The Drama Investment Partnership will aim to speed up the process of bringing premium drama projects by British companies, such as upcoming series “McMafia” (pictured) and Jane Campion’s “Top of the Lake: China Girl,” into production by having funds available at the point of commission.

“With the Drama Investment Partnership, we are actively bringing new funding opportunities to the market, consistent with our history of pioneering financing and partnership deals,” Tim Davie, CEO of BBC Worldwide, said in a statement.

The fund is initially scheduled to run for three years. BBC Worldwide said it expected to greenlight a slate worth “at least £150 million” during that initial period. BBC Worldwide will select projects for development and investment to be financed through the partnership and also handle global marketing and distribution.

Davie said the two companies were confident the new fund would “unlock greater opportunities for content-makers and commissioners to ensure the very best of British drama continues to be made for audiences across the world.”

The Drama Investment Partnership is structured as an exclusive co-financing partnership between BBC Worldwide and Anton, with both companies providing funding. Anton has had a slate co-financing deal with Studiocanal since 2011, investing in such projects as “Tinker Tailor Soldier Spy,” “The Imitation Game,” and family hit “Paddington” and its upcoming sequel.

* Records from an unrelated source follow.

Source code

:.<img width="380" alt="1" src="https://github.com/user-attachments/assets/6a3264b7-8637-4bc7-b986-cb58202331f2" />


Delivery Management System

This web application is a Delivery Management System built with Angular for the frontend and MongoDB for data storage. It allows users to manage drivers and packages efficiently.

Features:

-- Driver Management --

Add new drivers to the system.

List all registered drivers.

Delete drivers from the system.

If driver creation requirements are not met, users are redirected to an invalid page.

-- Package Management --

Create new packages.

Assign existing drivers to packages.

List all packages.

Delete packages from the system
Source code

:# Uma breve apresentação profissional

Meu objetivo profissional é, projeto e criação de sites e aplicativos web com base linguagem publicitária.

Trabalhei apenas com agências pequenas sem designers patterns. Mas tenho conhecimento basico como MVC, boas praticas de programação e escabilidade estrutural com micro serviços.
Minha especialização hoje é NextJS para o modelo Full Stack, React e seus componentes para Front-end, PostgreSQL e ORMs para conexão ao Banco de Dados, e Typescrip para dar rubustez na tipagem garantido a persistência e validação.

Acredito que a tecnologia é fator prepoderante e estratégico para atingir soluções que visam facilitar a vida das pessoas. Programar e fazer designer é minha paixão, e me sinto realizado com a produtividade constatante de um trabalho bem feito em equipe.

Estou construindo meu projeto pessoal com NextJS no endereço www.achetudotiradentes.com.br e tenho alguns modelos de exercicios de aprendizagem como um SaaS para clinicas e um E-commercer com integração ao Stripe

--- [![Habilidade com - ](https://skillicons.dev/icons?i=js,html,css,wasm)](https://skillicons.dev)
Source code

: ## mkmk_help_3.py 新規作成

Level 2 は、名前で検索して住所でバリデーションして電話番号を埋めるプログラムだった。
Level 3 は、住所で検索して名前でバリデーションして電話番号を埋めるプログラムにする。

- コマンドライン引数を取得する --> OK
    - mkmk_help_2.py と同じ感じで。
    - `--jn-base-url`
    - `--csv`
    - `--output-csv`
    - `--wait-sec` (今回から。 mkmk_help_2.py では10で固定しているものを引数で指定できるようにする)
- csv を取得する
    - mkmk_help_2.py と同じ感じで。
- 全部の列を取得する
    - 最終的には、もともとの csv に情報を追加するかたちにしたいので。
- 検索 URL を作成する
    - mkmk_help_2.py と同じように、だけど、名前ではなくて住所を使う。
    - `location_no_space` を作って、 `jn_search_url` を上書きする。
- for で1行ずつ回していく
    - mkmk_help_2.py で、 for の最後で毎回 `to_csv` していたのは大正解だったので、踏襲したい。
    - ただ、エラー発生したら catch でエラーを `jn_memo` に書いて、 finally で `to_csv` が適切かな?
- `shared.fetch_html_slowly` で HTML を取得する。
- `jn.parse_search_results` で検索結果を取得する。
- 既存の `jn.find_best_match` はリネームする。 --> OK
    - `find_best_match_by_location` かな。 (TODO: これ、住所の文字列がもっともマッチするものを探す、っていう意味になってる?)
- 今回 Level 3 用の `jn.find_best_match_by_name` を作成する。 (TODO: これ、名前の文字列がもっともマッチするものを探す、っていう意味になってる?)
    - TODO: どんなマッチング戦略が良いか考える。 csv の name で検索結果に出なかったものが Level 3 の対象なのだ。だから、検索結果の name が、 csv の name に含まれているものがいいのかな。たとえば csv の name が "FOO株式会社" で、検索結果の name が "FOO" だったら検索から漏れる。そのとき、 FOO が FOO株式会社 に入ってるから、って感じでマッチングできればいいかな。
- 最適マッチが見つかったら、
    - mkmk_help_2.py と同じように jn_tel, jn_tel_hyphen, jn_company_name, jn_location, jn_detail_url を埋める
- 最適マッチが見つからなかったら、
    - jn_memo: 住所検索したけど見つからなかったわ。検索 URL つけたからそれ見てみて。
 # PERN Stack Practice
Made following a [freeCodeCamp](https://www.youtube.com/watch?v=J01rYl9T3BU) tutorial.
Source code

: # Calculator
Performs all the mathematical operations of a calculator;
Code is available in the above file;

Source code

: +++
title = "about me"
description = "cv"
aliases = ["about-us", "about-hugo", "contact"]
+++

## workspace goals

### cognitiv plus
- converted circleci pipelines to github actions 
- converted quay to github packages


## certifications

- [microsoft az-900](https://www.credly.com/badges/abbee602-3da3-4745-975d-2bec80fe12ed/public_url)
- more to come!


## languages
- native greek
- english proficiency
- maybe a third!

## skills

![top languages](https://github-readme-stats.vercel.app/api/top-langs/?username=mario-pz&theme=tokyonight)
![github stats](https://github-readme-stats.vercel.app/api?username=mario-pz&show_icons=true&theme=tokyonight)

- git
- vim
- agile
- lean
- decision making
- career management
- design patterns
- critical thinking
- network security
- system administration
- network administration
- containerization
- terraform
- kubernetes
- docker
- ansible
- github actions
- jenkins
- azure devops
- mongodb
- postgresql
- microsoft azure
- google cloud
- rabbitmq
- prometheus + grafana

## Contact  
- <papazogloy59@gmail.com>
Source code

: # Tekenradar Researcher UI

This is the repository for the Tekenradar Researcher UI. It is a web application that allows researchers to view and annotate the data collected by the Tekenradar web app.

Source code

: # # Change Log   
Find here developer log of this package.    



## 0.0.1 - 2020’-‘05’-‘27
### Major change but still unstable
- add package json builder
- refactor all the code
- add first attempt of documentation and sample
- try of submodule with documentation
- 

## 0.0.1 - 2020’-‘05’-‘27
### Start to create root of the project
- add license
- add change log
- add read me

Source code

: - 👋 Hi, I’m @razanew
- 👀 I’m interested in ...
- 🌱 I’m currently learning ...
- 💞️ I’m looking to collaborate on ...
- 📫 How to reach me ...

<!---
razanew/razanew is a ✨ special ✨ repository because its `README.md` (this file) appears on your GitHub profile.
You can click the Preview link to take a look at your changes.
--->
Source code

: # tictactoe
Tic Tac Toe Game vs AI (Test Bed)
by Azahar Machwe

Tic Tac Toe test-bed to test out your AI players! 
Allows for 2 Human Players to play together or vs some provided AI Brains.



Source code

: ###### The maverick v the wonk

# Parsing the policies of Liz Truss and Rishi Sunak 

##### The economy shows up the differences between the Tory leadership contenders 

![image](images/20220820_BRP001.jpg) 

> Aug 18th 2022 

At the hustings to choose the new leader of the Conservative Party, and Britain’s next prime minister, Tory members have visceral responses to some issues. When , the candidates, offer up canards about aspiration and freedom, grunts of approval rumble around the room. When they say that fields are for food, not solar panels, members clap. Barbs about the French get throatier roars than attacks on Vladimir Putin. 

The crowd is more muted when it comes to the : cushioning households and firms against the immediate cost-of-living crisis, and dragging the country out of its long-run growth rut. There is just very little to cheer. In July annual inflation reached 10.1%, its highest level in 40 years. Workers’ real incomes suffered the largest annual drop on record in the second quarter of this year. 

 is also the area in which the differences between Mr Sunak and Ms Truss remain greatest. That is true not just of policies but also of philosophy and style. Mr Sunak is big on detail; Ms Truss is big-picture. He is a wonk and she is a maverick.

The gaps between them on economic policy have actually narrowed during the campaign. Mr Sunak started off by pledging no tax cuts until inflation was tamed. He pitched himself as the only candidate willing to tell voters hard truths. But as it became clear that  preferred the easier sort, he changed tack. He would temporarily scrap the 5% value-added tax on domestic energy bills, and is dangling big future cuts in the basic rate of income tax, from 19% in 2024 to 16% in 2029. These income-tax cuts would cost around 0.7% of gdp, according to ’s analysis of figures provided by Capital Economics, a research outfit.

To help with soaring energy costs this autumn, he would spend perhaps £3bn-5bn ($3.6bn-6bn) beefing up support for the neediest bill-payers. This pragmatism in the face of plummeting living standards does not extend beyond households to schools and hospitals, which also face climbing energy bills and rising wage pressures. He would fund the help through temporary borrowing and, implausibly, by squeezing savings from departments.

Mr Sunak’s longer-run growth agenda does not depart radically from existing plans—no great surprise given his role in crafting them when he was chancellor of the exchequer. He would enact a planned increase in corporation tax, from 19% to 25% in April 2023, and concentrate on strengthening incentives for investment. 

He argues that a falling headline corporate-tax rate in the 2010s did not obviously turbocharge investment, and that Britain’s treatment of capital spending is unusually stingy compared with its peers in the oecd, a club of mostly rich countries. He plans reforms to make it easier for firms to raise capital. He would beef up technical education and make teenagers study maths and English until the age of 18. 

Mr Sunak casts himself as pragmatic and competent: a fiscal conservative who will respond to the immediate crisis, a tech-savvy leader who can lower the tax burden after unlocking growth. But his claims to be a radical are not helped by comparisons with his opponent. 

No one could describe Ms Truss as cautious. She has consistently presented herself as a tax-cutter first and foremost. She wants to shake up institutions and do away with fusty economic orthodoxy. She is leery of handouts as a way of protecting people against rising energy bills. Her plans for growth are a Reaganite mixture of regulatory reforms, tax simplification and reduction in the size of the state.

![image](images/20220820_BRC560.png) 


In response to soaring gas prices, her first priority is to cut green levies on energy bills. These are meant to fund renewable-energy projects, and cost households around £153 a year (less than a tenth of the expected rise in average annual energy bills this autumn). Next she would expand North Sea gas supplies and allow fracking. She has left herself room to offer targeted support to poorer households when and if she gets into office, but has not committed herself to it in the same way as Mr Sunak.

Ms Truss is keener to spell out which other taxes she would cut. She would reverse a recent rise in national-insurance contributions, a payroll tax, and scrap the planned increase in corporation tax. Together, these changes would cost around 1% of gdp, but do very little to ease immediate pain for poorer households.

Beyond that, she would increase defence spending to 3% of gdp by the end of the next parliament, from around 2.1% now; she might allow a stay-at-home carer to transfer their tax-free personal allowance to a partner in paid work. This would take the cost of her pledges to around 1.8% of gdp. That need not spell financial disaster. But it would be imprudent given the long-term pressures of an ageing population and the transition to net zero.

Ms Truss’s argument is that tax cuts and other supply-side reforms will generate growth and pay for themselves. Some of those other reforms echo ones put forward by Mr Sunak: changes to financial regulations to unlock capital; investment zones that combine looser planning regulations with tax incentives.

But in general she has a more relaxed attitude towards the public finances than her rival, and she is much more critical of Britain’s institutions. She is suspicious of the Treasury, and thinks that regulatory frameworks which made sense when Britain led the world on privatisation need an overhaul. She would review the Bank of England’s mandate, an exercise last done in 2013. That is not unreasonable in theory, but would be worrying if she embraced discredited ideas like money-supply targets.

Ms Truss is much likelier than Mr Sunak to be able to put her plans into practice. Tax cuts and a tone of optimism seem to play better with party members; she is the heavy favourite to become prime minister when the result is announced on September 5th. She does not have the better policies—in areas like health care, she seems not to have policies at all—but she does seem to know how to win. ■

In May last year Anton also announced a slate co-financing deal with Canada’s Elevation Pictures that would include output deals with Black Bear Pictures, Bleecker Street Films and Bold Films. That deal saw it commit to investing in up to 25 projects per year. Titles that have already benefited from the deal include Oliver Stone’s “Snowden,” Peter Berg’s “Deepwater Horizon” and John Lee Hancock’s “The Founder.”